WORK ITEM:
Transcribe the records in full; omit images.

EXTRACTED MATERIAL:

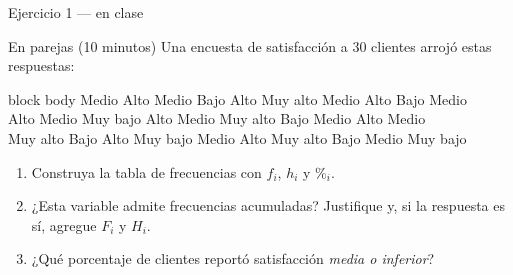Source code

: \documentclass[aspectratio=169,10pt]{beamer}
\begin{document}
\begin{frame}{Ejercicio 1 — en clase}
  \begin{alertblock}{En parejas (10 minutos)}
    \footnotesize
    Una encuesta de satisfacción a 30 clientes arrojó estas respuestas:

    \vspace{0.2cm}
    \begin{beamercolorbox}[wd=0.95\textwidth,sep=0.12cm]{block body}
      \centering\scriptsize\ttfamily
      Medio Alto Medio Bajo Alto Muy alto Medio Alto Bajo Medio \\
      Alto Medio Muy bajo Alto Medio Muy alto Bajo Medio Alto Medio \\
      Muy alto Bajo Alto Muy bajo Medio Alto Muy alto Bajo Medio Muy bajo
    \end{beamercolorbox}

    \vspace{0.25cm}
    \begin{enumerate}
      \item Construya la tabla de frecuencias con $f_i$, $h_i$ y $\%_i$.
      \item ¿Esta variable admite frecuencias acumuladas? Justifique y, si la
            respuesta es sí, agregue $F_i$ y $H_i$.
      \item ¿Qué porcentaje de clientes reportó satisfacción \emph{media o
            inferior}?
    \end{enumerate}
  \end{alertblock}
\end{frame}
\end{document}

RESULT BELOW:
Source code

: \documentclass[aspectratio=169,10pt]{beamer}
\begin{document}
\begin{frame}{Ejercicio 1 — en clase}
  \begin{alertblock}{En parejas (10 minutos)}
    \footnotesize
    Una encuesta de satisfacción a 30 clientes arrojó estas respuestas:

    \vspace{0.2cm}
    \begin{beamercolorbox}[wd=0.95\textwidth,sep=0.12cm]{block body}
      \centering\scriptsize\ttfamily
      Medio Alto Medio Bajo Alto Muy alto Medio Alto Bajo Medio \\
      Alto Medio Muy bajo Alto Medio Muy alto Bajo Medio Alto Medio \\
      Muy alto Bajo Alto Muy bajo Medio Alto Muy alto Bajo Medio Muy bajo
    \end{beamercolorbox}

    \vspace{0.25cm}
    \begin{enumerate}
      \item Construya la tabla de frecuencias con $f_i$, $h_i$ y $\%_i$.
      \item ¿Esta variable admite frecuencias acumuladas? Justifique y, si la
            respuesta es sí, agregue $F_i$ y $H_i$.
      \item ¿Qué porcentaje de clientes reportó satisfacción \emph{media o
            inferior}?
    \end{enumerate}
  \end{alertblock}
\end{frame}
\end{document}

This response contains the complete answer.